Taking each line of the material below in turn, count those containing the string "caption". Provide the number alone.

## Data in this exercise
____________________

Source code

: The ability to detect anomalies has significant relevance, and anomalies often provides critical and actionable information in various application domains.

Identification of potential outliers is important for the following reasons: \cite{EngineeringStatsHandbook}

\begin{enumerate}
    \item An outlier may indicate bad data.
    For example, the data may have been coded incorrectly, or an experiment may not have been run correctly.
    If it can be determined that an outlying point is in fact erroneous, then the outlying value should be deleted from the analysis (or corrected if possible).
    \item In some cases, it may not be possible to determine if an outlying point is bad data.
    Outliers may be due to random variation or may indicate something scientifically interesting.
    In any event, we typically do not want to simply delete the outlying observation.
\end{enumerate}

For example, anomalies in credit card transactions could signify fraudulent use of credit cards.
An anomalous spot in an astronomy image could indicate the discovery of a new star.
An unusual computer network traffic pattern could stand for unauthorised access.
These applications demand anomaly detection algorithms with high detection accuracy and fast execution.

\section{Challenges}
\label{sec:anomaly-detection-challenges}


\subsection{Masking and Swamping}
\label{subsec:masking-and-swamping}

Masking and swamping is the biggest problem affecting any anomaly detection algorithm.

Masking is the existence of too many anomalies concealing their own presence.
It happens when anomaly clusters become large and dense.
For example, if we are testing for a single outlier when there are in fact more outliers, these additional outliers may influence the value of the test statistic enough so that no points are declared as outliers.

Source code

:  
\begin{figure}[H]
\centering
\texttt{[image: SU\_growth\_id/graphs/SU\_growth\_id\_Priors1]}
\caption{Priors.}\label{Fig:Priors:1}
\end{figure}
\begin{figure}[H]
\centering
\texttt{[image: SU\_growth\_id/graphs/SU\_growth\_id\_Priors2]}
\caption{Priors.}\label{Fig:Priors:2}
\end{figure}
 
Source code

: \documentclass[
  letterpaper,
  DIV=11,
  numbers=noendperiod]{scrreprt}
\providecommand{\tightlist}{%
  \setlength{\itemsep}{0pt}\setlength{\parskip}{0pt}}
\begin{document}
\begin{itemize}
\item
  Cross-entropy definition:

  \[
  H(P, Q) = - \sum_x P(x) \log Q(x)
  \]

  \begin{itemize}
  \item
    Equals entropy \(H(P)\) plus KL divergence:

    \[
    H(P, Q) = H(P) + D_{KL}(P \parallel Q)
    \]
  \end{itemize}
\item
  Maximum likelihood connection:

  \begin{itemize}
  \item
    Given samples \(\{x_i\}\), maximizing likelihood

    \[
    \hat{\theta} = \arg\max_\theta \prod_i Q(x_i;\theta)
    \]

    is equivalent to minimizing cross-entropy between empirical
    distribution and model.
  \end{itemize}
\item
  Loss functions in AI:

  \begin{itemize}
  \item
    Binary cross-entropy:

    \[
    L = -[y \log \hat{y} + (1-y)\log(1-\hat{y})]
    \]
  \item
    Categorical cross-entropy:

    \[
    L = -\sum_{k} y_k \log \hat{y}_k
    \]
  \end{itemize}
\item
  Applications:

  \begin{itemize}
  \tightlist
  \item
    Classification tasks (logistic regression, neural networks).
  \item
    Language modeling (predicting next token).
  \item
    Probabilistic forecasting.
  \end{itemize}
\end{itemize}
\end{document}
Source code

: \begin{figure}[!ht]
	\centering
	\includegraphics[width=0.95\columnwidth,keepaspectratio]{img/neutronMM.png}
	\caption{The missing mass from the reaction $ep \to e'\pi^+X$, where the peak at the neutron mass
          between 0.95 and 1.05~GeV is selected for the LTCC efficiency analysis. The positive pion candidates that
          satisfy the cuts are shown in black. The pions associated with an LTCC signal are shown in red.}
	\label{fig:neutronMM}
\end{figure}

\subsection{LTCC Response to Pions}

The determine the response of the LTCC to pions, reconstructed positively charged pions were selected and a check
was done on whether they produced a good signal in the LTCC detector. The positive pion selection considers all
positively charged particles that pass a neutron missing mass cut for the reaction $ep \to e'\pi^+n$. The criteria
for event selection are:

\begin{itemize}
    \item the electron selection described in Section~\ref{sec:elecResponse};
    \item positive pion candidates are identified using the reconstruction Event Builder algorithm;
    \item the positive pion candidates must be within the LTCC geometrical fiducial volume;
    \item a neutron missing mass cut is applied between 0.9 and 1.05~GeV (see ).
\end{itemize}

____________________

## Task output
3